::: Data to process :::

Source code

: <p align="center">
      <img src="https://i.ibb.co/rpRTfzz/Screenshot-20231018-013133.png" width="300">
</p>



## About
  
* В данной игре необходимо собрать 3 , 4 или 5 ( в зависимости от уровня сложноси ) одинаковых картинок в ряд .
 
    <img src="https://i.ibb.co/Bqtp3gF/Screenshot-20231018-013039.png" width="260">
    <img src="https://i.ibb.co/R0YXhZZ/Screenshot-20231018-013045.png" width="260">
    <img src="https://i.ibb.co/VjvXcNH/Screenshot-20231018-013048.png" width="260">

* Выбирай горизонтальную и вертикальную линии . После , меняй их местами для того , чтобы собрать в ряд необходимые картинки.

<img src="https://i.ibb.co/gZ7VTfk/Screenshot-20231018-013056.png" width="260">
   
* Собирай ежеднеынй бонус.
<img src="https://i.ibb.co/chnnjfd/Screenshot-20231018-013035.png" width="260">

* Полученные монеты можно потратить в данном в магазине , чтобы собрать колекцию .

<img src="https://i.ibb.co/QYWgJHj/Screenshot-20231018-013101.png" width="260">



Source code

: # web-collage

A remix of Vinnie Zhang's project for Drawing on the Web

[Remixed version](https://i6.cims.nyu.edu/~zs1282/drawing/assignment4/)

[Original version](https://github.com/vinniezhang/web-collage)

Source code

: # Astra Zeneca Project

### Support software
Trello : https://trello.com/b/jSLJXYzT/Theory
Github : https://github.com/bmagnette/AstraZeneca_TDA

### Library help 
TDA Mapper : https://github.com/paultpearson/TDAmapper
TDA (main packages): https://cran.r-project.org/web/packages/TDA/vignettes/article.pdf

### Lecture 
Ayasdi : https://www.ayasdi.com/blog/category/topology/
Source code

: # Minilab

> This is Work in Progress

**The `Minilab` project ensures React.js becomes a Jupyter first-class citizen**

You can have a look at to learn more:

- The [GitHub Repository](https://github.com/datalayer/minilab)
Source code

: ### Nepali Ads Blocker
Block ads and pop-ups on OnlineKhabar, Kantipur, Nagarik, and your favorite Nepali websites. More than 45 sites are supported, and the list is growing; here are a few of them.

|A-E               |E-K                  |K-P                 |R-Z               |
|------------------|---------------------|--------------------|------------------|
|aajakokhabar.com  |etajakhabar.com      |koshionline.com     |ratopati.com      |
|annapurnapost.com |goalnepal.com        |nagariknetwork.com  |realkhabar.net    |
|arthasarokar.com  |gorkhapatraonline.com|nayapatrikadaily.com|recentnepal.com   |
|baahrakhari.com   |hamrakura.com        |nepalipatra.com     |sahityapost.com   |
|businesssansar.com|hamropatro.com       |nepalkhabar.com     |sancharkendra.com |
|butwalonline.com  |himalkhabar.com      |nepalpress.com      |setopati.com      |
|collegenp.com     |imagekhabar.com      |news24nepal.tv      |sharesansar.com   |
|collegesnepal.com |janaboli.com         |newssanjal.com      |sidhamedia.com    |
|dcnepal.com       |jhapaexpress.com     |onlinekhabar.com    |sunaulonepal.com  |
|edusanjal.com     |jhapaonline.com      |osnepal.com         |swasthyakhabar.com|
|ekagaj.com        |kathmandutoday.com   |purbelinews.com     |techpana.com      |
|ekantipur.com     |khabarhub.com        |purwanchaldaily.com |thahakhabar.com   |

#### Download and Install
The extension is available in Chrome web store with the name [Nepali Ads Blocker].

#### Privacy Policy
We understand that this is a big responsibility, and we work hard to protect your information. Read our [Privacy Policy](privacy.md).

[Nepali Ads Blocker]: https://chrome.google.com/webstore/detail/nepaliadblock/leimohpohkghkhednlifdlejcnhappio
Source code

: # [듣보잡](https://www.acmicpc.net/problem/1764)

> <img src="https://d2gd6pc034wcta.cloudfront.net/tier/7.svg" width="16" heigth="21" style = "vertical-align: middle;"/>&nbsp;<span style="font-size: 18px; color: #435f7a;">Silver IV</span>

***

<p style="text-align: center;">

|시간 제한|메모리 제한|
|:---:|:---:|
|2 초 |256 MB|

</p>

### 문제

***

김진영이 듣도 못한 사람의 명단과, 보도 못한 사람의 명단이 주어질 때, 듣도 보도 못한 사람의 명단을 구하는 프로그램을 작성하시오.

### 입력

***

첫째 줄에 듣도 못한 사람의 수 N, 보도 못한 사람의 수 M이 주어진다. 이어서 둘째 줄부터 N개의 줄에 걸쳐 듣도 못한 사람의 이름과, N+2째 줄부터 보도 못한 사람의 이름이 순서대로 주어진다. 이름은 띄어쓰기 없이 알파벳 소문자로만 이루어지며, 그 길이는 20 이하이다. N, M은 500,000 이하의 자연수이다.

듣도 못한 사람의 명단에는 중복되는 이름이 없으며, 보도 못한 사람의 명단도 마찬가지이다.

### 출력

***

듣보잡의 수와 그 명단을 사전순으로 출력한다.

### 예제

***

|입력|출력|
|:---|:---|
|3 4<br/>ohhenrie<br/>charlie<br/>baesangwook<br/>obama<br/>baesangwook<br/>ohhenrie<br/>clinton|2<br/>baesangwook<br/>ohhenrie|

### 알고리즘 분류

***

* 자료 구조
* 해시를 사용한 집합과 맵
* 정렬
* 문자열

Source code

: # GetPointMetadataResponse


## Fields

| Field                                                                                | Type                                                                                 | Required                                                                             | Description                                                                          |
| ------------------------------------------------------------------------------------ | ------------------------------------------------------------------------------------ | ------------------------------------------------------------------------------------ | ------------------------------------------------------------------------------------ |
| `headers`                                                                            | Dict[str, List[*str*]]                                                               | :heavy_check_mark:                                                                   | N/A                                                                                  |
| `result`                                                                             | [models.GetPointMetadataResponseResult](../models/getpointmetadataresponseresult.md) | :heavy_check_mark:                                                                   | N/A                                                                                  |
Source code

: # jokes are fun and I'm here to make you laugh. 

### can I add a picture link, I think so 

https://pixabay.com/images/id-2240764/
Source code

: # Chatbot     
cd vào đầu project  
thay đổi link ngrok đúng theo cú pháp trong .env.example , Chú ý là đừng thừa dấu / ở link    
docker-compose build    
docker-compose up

:::
::: Data to process :::

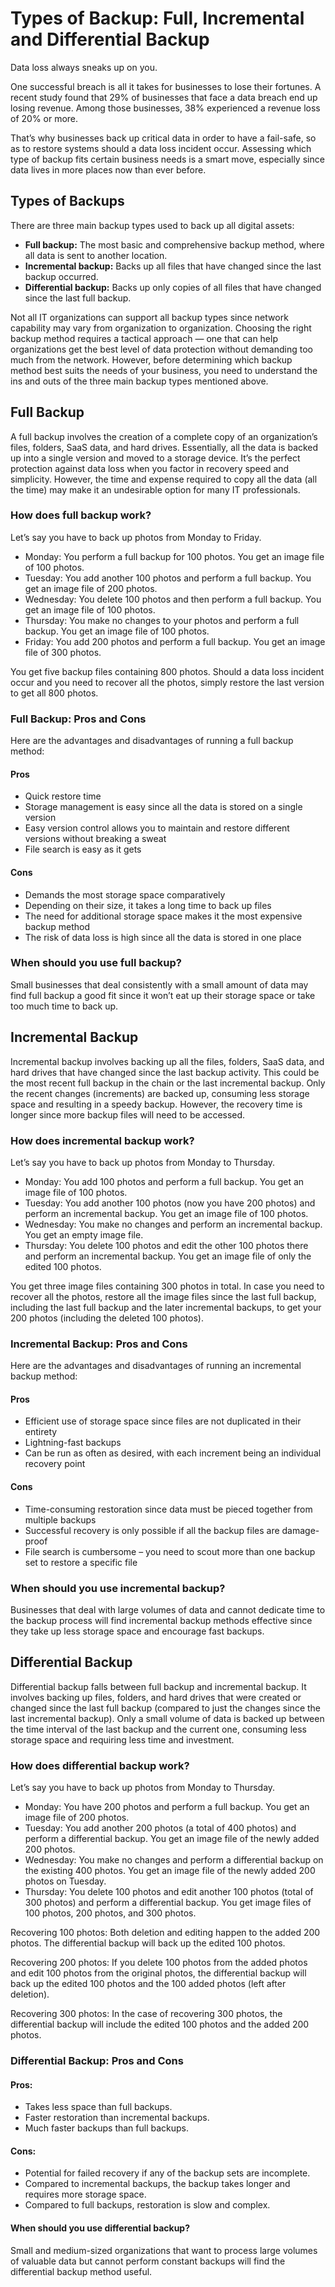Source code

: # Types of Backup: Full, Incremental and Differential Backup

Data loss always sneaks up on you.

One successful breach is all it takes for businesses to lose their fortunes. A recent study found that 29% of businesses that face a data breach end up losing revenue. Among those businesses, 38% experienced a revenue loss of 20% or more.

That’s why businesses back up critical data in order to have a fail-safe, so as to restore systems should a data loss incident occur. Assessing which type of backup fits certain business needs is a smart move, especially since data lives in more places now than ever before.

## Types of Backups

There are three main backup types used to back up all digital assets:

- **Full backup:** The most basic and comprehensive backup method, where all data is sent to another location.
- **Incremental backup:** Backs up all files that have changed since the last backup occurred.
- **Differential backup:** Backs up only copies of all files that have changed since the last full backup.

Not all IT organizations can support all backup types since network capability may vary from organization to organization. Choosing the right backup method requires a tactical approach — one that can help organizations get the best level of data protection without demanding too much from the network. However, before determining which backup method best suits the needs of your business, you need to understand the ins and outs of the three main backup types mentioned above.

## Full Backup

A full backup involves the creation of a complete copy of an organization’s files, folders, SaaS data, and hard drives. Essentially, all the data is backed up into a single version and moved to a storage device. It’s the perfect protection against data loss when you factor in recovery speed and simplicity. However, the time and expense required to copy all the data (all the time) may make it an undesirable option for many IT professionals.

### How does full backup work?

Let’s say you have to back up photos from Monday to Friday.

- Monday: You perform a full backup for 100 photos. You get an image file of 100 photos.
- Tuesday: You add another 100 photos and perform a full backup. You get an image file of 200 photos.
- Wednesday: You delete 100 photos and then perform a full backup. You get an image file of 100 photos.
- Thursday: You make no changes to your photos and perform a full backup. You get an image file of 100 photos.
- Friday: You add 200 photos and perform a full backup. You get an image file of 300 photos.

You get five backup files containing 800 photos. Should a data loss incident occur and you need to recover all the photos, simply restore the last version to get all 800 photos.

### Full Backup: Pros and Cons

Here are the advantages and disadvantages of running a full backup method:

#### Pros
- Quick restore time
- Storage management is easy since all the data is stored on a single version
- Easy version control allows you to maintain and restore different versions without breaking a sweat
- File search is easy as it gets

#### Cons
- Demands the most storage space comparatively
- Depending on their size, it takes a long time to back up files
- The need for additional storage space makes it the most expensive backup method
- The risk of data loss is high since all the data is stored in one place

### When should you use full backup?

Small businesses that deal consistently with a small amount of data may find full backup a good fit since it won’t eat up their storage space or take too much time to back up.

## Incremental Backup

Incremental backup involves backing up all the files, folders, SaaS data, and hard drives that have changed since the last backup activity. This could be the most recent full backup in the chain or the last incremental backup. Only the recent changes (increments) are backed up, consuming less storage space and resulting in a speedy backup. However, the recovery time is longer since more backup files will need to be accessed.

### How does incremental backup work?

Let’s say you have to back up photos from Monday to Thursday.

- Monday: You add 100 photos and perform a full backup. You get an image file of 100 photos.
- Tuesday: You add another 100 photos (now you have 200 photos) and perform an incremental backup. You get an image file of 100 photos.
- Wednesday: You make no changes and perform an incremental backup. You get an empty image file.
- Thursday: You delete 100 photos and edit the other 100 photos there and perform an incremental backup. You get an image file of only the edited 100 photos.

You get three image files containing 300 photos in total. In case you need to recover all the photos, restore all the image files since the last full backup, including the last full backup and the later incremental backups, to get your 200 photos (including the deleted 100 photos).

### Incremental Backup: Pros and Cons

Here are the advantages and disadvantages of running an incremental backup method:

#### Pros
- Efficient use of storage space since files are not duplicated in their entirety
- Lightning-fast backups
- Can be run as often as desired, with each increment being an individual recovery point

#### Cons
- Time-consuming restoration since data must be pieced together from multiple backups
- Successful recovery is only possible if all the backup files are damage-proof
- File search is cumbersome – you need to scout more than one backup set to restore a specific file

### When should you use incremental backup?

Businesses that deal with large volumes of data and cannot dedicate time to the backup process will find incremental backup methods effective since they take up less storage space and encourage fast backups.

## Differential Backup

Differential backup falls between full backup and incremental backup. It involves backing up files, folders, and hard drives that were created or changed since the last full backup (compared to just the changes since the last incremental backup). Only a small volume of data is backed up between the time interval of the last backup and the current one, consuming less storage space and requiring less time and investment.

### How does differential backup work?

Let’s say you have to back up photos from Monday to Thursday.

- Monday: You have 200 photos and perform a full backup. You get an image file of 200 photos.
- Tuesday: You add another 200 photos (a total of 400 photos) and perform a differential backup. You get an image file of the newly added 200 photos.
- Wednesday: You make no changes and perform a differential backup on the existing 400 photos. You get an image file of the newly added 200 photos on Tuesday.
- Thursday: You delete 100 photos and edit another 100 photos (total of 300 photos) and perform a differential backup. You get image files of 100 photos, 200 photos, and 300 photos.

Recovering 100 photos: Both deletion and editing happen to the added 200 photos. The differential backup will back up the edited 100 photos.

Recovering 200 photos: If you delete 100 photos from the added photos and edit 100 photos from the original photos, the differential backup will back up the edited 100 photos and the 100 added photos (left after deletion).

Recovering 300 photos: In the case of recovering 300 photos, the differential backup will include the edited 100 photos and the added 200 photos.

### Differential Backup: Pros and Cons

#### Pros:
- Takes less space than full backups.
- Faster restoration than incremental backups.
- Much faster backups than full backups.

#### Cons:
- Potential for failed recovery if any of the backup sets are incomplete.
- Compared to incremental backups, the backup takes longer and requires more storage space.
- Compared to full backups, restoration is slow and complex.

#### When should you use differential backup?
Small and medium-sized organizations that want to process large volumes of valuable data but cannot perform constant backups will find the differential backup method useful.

:::

◆ Required work ◆
Nothing but a number should be given for this: how many lines in the entries above contain "folders"?

◆ The answer ◆
3